Unfortunately, gram-positive bacteria are, by nature, extremely hostile. They have tough outer layers of lipopolysaccharide (LPS) that make them resilient to many antibiotics. (Conversely, many of the commensal organisms, like those most should receive at birth, are highly sensitive to these antibiotics..thanks Fleming.) Lipid A takes no prisoners, and it’s antigenic friend O-antigen will help stimulate some more unwanted symptoms. Bifidobacteria can neutralize some of this, but once you start displacing organisms these components of the dead bacterial cell walls will elicit a powerful immune response and cause huge amounts of ROS and NOS, which will call upon your GSH stores and occupy the lympathic networks as they make their way to the liver. Go too quickly, and your symptoms will tell you. Modifying the human intestinal microbiome takes time, but it seems to be worth it. Like others who have made very pronounced recoveries from ME/CFS, I always considered the GI component a secondary complication, but I know feel confident that it was primary in the pathogenesis of my illness.”

 

Rich van K has the following to say on the subject:

“Ammonia is produced whenever amino acids, either free form or from proteins, are broken down and burned to produce energy. The nitrogen that is left over from this process is in the form of ammonia, which is normally carried to the liver (if it originates in the muscles, where much of the breakdown of amino acids occurs) as part of the glutamine molecule and is processed by the urea cycle in the liver to form urea, which passes to the kidneys via the blood and is excreted in the urine. The breakdown of excess amino acids is a normal process in the body.
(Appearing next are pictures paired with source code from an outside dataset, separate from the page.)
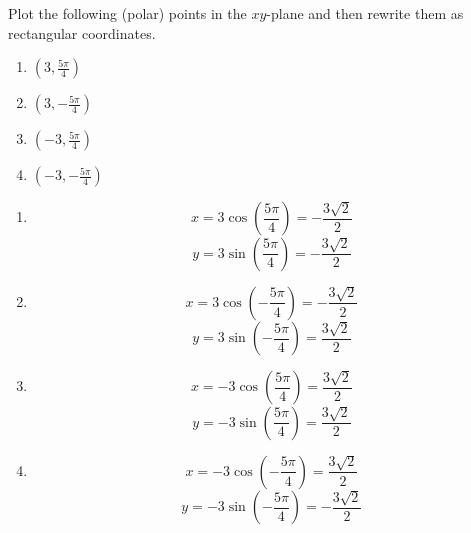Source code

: \documentclass[]{ximera}
\begin{document}
\begin{problem}
Plot the following (polar) points in the $xy$-plane and then rewrite them as rectangular coordinates.
	\begin{multicols}{4}
	\begin{enumerate}
	\item  $\left( 3, \frac{5 \pi}{4}   \right) $
	\item  $\left( 3, - \frac{5 \pi}{4}   \right) $
	\item  $\left( -3, \frac{5 \pi}{4}   \right) $
	\item  $\left( -3, - \frac{5 \pi}{4}   \right) $
	\end{enumerate}
	\end{multicols}
	
	\begin{freeResponse}
	\begin{enumerate}
	\item  
		\[
		x = 3 \cos \left( \frac{5 \pi}{4} \right) = - \frac{3 \sqrt{2}}{2}
		\]
		\[
		y = 3 \sin \left( \frac{5 \pi}{4} \right) = - \frac{3 \sqrt{2}}{2}
		\]
		
	
	\item  
		\[
		x = 3 \cos \left( - \frac{5 \pi}{4} \right) = - \frac{3 \sqrt{2}}{2}
		\]
		\[
		y = 3 \sin \left( - \frac{5 \pi}{4} \right) = \frac{3 \sqrt{2}}{2}
		\]
		
	
	\item  
		\[
		x = -3 \cos \left( \frac{5 \pi}{4} \right) = \frac{3 \sqrt{2}}{2}
		\]
		\[
		y = -3 \sin \left( \frac{5 \pi}{4} \right) = \frac{3 \sqrt{2}}{2}
		\]
		
	
	\item  
		\[
		x = -3 \cos \left( - \frac{5 \pi}{4} \right) = \frac{3 \sqrt{2}}{2}
		\]
		\[
		y = -3 \sin \left( -\frac{5 \pi}{4} \right) = - \frac{3 \sqrt{2}}{2}
		\]
		
	
	\end{enumerate}
	\end{freeResponse}
	
\end{problem}
\end{document}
However, in CFS, according to the GD-MCB hypothesis, amino acids are broken down at a higher rate than normal to produce energy, because the use of the normal energy sources, carbohydrates and fats, is hindered by a partial block at aconitase, early in the Krebs cycle. Since both carbs and fats have to enter the cycle at acetyl-CoA, which is not far before this partial block, they cannot be used by the cycle at normal rates. Amino acids, on the other hand, can enter the cycle at later points, beyond the partial block. Thus, the cells resort to burning amino acids, as occurs in starvation (in that case because carbs and fats are just not available, so the body burns amino acids from its muscle protein as a last resort to preserve life, as in the Holocaust survivors). Note that this process requires transamination reactions that convert one amino acid to another, so that they can be fed into the Krebs cycle.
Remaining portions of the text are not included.